● Directions
Please show every line from the entries that carries the word "供养三宝".

● Data for processing
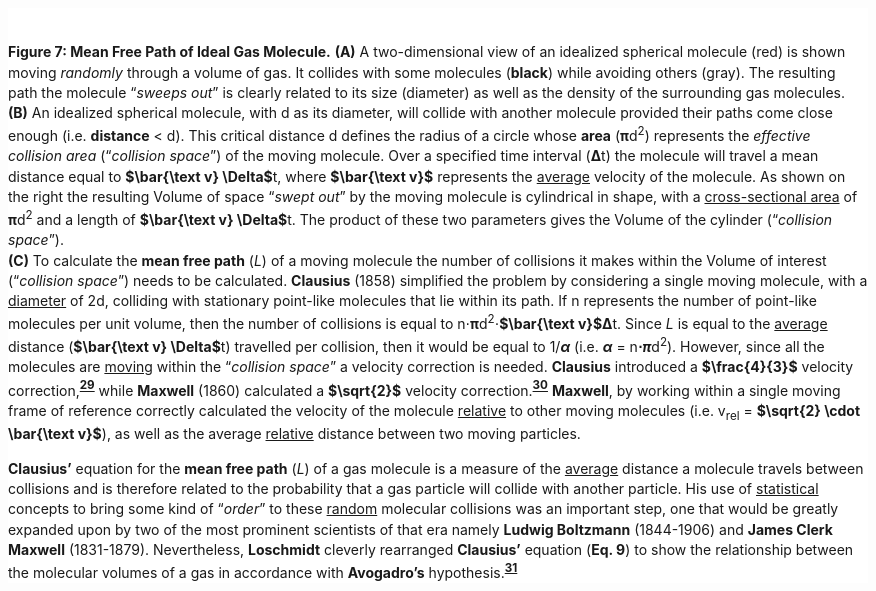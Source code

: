 



<div class="Border">

<figure align="center">
<img src="images/MFPath.jpg" alt="" width="800px"/>
</figure>

**Figure 7: Mean Free Path of Ideal Gas Molecule.** **(A)** <a id="MFP"></a>A two-dimensional view of an idealized spherical molecule (<span id="Red">red</span>) is shown moving <i>randomly</i> through a volume of gas. It collides with some molecules (<b>black</b>) while avoiding others (<span id="Gray">gray</span>). The resulting path the molecule “<i>sweeps out</i>” is clearly related to its size (diameter) as well as the density of the surrounding gas molecules.  
<b>(B)</b> An idealized spherical molecule, with <span id="Red">d</span> as its diameter, will collide with another molecule provided their paths come close enough (i.e. <b>distance</b> \< <span id="Red">d</span>). This critical distance <span id="Red">d</span> defines the radius of a circle whose <b>area</b> (<b>π</b><span id="Red">d</span><sup>2</sup>) represents the <i>effective collision area</i> (“<i>collision space</i>”) of the moving molecule. Over a specified <span id="Red">t</span>ime interval (<b>Δ</b><span id="Red">t</span>) the molecule will travel a mean distance equal to <b>$\bar{\text v} \Delta$</b><span id="Red">t</span>, where <b>$\bar{\text v}$</b> represents the <u>average</u> velocity of the molecule. As shown on the right the resulting <span id="Dpurp">V</span>olume of space “<i>swept out</i>” by the moving molecule is cylindrical in shape, with a <u>cross-sectional area</u> of <b>π</b><span id="Red">d</span><sup>2</sup> and a length of <b>$\bar{\text v} \Delta$</b><span id="Red">t</span>. The product of these two parameters gives the <span id="Dpurp">V</span>olume of the cylinder (“<i>collision space</i>”).  
<b>(C)</b> To calculate the <b>mean free path</b> (<span id="Dred">$L$</span>) of a moving molecule the number of collisions it makes within the <span id="Dpurp">V</span>olume of interest (“<i>collision space</i>”) needs to be calculated. <b>Clausius</b> (1858) simplified the problem by considering a single moving molecule, with a <u>diameter</u> of 2<span id="Red">d</span>, colliding with stationary point-like molecules that lie within its path. If <span id="Red">n</span> represents the number of point-like molecules per unit volume, then the number of collisions is equal to <span id="Red">n</span>⋅<b>π</b><span id="Red">d</span><sup>2</sup>⋅<b>$\bar{\text v}$</b><b>Δ</b><span id="Red">t</span>. Since <span id="Dred">$L$</span> is equal to the <u>average</u> distance (<b>$\bar{\text v} \Delta$</b><span id="Red">t</span>) travelled per collision, then it would be equal to 1/<b>$\alpha$</b> (i.e. <b>$\alpha$</b> = <span id="Red">n</span><b>$\cdot \pi$</b><span id="Red">d</span><sup>2</sup>). However, since all the molecules are <u>moving</u> within the “<i>collision space</i>” a velocity correction is needed. <b>Clausius</b> introduced a <b>$\frac{4}{3}$</b> velocity correction,<b><sup>[29](#ref-clausius_dynamical_1860)</sup></b> while <b>Maxwell</b> (1860) calculated a <b>$\sqrt{2}$</b> velocity correction.<b><sup>[30](#ref-maxwell_v_1860)</sup></b> <b>Maxwell</b>, by working within a single moving frame of reference correctly calculated the velocity of the molecule <u>relative</u> to other moving molecules (i.e. <span id="Red">v</span><sub>rel</sub> = <b>$\sqrt{2} \cdot \bar{\text v}$</b>), as well as the average <u>relative</u> distance between two moving particles.

</div>





**Clausius’** equation for the **mean free path** (<span id="Dred"><i>L</i></span>) of a gas molecule is a measure of the <u>average</u> distance a molecule travels between collisions and is therefore related to the probability that a gas particle will collide with another particle. His use of <u>statistical</u> concepts to bring some kind of “*order*” to these <u>random</u> molecular collisions was an important step, one that would be greatly expanded upon by two of the most prominent scientists of that era namely **Ludwig Boltzmann** (1844-1906) and **James Clerk Maxwell** (1831-1879). Nevertheless, **Loschmidt** cleverly rearranged **Clausius’** equation (<b>Eq. 9</b>) to show the relationship between the molecular volumes of a gas in accordance with **Avogadro’s** hypothesis.**<sup>[31](#ref-clausius_mean_1859)</sup>**
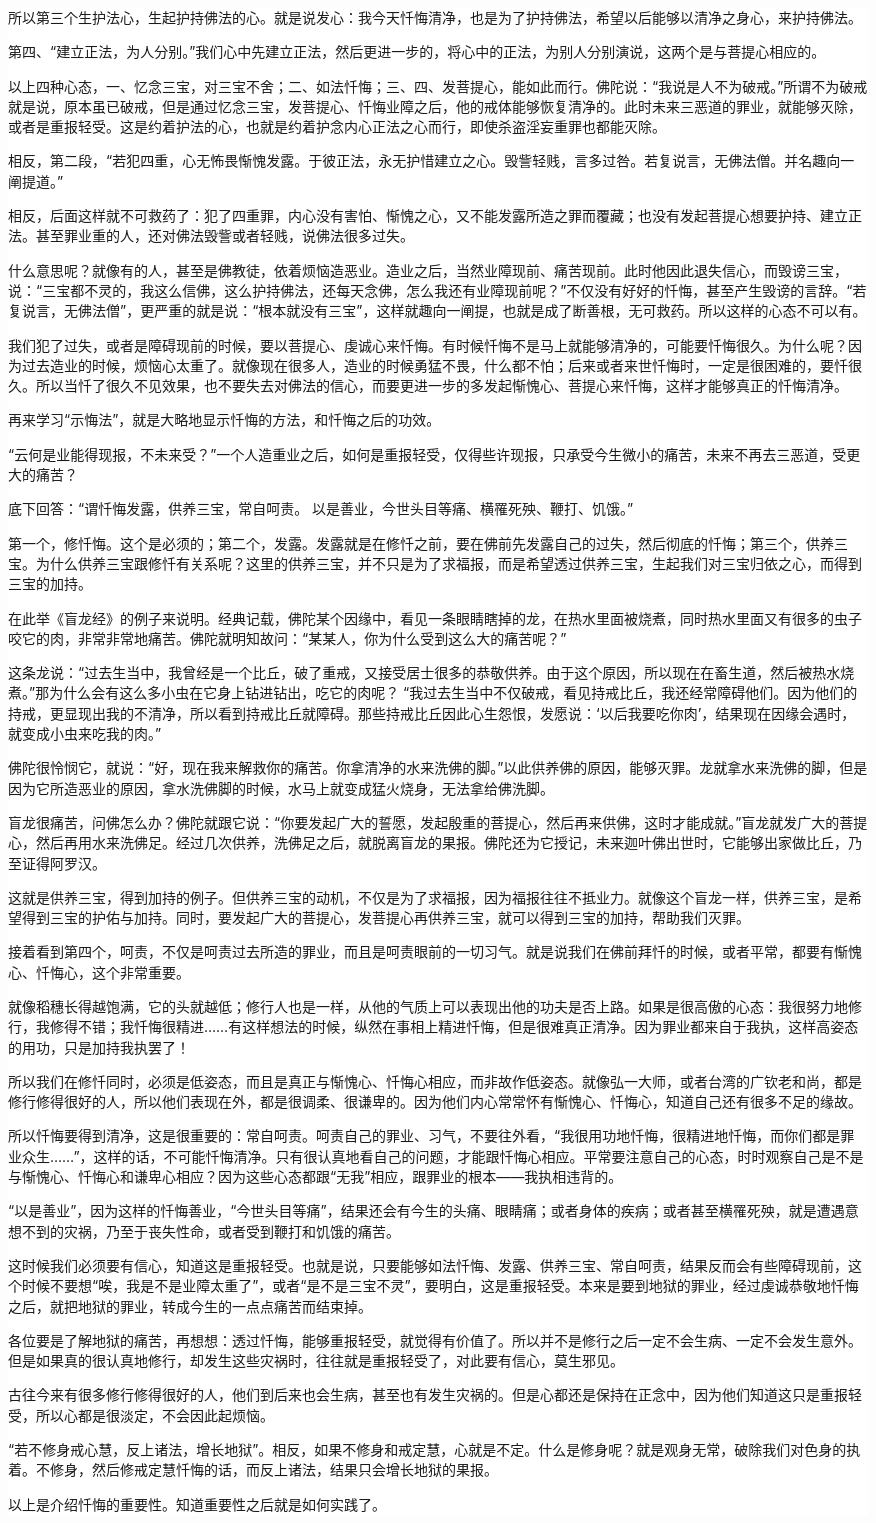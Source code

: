 所以第三个生护法心，生起护持佛法的心。就是说发心：我今天忏悔清净，也是为了护持佛法，希望以后能够以清净之身心，来护持佛法。

第四、“建立正法，为人分别。”我们心中先建立正法，然后更进一步的，将心中的正法，为别人分别演说，这两个是与菩提心相应的。

以上四种心态，一、忆念三宝，对三宝不舍；二、如法忏悔；三、四、发菩提心，能如此而行。佛陀说：“我说是人不为破戒。”所谓不为破戒就是说，原本虽已破戒，但是通过忆念三宝，发菩提心、忏悔业障之后，他的戒体能够恢复清净的。此时未来三恶道的罪业，就能够灭除，或者是重报轻受。这是约着护法的心，也就是约着护念内心正法之心而行，即使杀盗淫妄重罪也都能灭除。

相反，第二段，“若犯四重，心无怖畏惭愧发露。于彼正法，永无护惜建立之心。毁訾轻贱，言多过咎。若复说言，无佛法僧。并名趣向一阐提道。”

相反，后面这样就不可救药了：犯了四重罪，内心没有害怕、惭愧之心，又不能发露所造之罪而覆藏；也没有发起菩提心想要护持、建立正法。甚至罪业重的人，还对佛法毁訾或者轻贱，说佛法很多过失。

什么意思呢？就像有的人，甚至是佛教徒，依着烦恼造恶业。造业之后，当然业障现前、痛苦现前。此时他因此退失信心，而毁谤三宝，说：“三宝都不灵的，我这么信佛，这么护持佛法，还每天念佛，怎么我还有业障现前呢？”不仅没有好好的忏悔，甚至产生毁谤的言辞。“若复说言，无佛法僧”，更严重的就是说：“根本就没有三宝”，这样就趣向一阐提，也就是成了断善根，无可救药。所以这样的心态不可以有。

我们犯了过失，或者是障碍现前的时候，要以菩提心、虔诚心来忏悔。有时候忏悔不是马上就能够清净的，可能要忏悔很久。为什么呢？因为过去造业的时候，烦恼心太重了。就像现在很多人，造业的时候勇猛不畏，什么都不怕；后来或者来世忏悔时，一定是很困难的，要忏很久。所以当忏了很久不见效果，也不要失去对佛法的信心，而要更进一步的多发起惭愧心、菩提心来忏悔，这样才能够真正的忏悔清净。

再来学习“示悔法”，就是大略地显示忏悔的方法，和忏悔之后的功效。

“云何是业能得现报，不未来受？”一个人造重业之后，如何是重报轻受，仅得些许现报，只承受今生微小的痛苦，未来不再去三恶道，受更大的痛苦？

底下回答：“谓忏悔发露，供养三宝，常自呵责。 以是善业，今世头目等痛、横罹死殃、鞭打、饥饿。”

第一个，修忏悔。这个是必须的；第二个，发露。发露就是在修忏之前，要在佛前先发露自己的过失，然后彻底的忏悔；第三个，供养三宝。为什么供养三宝跟修忏有关系呢？这里的供养三宝，并不只是为了求福报，而是希望透过供养三宝，生起我们对三宝归依之心，而得到三宝的加持。

在此举《盲龙经》的例子来说明。经典记载，佛陀某个因缘中，看见一条眼睛瞎掉的龙，在热水里面被烧煮，同时热水里面又有很多的虫子咬它的肉，非常非常地痛苦。佛陀就明知故问：“某某人，你为什么受到这么大的痛苦呢？”

这条龙说：“过去生当中，我曾经是一个比丘，破了重戒，又接受居士很多的恭敬供养。由于这个原因，所以现在在畜生道，然后被热水烧煮。”那为什么会有这么多小虫在它身上钻进钻出，吃它的肉呢？ “我过去生当中不仅破戒，看见持戒比丘，我还经常障碍他们。因为他们的持戒，更显现出我的不清净，所以看到持戒比丘就障碍。那些持戒比丘因此心生怨恨，发愿说：‘以后我要吃你肉’，结果现在因缘会遇时，就变成小虫来吃我的肉。”

佛陀很怜悯它，就说：“好，现在我来解救你的痛苦。你拿清净的水来洗佛的脚。”以此供养佛的原因，能够灭罪。龙就拿水来洗佛的脚，但是因为它所造恶业的原因，拿水洗佛脚的时候，水马上就变成猛火烧身，无法拿给佛洗脚。

盲龙很痛苦，问佛怎么办？佛陀就跟它说：“你要发起广大的誓愿，发起殷重的菩提心，然后再来供佛，这时才能成就。”盲龙就发广大的菩提心，然后再用水来洗佛足。经过几次供养，洗佛足之后，就脱离盲龙的果报。佛陀还为它授记，未来迦叶佛出世时，它能够出家做比丘，乃至证得阿罗汉。

这就是供养三宝，得到加持的例子。但供养三宝的动机，不仅是为了求福报，因为福报往往不抵业力。就像这个盲龙一样，供养三宝，是希望得到三宝的护佑与加持。同时，要发起广大的菩提心，发菩提心再供养三宝，就可以得到三宝的加持，帮助我们灭罪。

接着看到第四个，呵责，不仅是呵责过去所造的罪业，而且是呵责眼前的一切习气。就是说我们在佛前拜忏的时候，或者平常，都要有惭愧心、忏悔心，这个非常重要。

就像稻穗长得越饱满，它的头就越低；修行人也是一样，从他的气质上可以表现出他的功夫是否上路。如果是很高傲的心态：我很努力地修行，我修得不错；我忏悔很精进……有这样想法的时候，纵然在事相上精进忏悔，但是很难真正清净。因为罪业都来自于我执，这样高姿态的用功，只是加持我执罢了！

所以我们在修忏同时，必须是低姿态，而且是真正与惭愧心、忏悔心相应，而非故作低姿态。就像弘一大师，或者台湾的广钦老和尚，都是修行修得很好的人，所以他们表现在外，都是很调柔、很谦卑的。因为他们内心常常怀有惭愧心、忏悔心，知道自己还有很多不足的缘故。

所以忏悔要得到清净，这是很重要的：常自呵责。呵责自己的罪业、习气，不要往外看，“我很用功地忏悔，很精进地忏悔，而你们都是罪业众生……”，这样的话，不可能忏悔清净。只有很认真地看自己的问题，才能跟忏悔心相应。平常要注意自己的心态，时时观察自己是不是与惭愧心、忏悔心和谦卑心相应？因为这些心态都跟“无我”相应，跟罪业的根本——我执相违背的。

“以是善业”，因为这样的忏悔善业，“今世头目等痛”，结果还会有今生的头痛、眼睛痛；或者身体的疾病；或者甚至横罹死殃，就是遭遇意想不到的灾祸，乃至于丧失性命，或者受到鞭打和饥饿的痛苦。

这时候我们必须要有信心，知道这是重报轻受。也就是说，只要能够如法忏悔、发露、供养三宝、常自呵责，结果反而会有些障碍现前，这个时候不要想“唉，我是不是业障太重了”，或者“是不是三宝不灵”，要明白，这是重报轻受。本来是要到地狱的罪业，经过虔诚恭敬地忏悔之后，就把地狱的罪业，转成今生的一点点痛苦而结束掉。

各位要是了解地狱的痛苦，再想想：透过忏悔，能够重报轻受，就觉得有价值了。所以并不是修行之后一定不会生病、一定不会发生意外。但是如果真的很认真地修行，却发生这些灾祸时，往往就是重报轻受了，对此要有信心，莫生邪见。

古往今来有很多修行修得很好的人，他们到后来也会生病，甚至也有发生灾祸的。但是心都还是保持在正念中，因为他们知道这只是重报轻受，所以心都是很淡定，不会因此起烦恼。

“若不修身戒心慧，反上诸法，增长地狱”。相反，如果不修身和戒定慧，心就是不定。什么是修身呢？就是观身无常，破除我们对色身的执着。不修身，然后修戒定慧忏悔的话，而反上诸法，结果只会增长地狱的果报。

以上是介绍忏悔的重要性。知道重要性之后就是如何实践了。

● Written response
底下回答：“谓忏悔发露，供养三宝，常自呵责。 以是善业，今世头目等痛、横罹死殃、鞭打、饥饿。”
第一个，修忏悔。这个是必须的；第二个，发露。发露就是在修忏之前，要在佛前先发露自己的过失，然后彻底的忏悔；第三个，供养三宝。为什么供养三宝跟修忏有关系呢？这里的供养三宝，并不只是为了求福报，而是希望透过供养三宝，生起我们对三宝归依之心，而得到三宝的加持。
这就是供养三宝，得到加持的例子。但供养三宝的动机，不仅是为了求福报，因为福报往往不抵业力。就像这个盲龙一样，供养三宝，是希望得到三宝的护佑与加持。同时，要发起广大的菩提心，发菩提心再供养三宝，就可以得到三宝的加持，帮助我们灭罪。
这时候我们必须要有信心，知道这是重报轻受。也就是说，只要能够如法忏悔、发露、供养三宝、常自呵责，结果反而会有些障碍现前，这个时候不要想“唉，我是不是业障太重了”，或者“是不是三宝不灵”，要明白，这是重报轻受。本来是要到地狱的罪业，经过虔诚恭敬地忏悔之后，就把地狱的罪业，转成今生的一点点痛苦而结束掉。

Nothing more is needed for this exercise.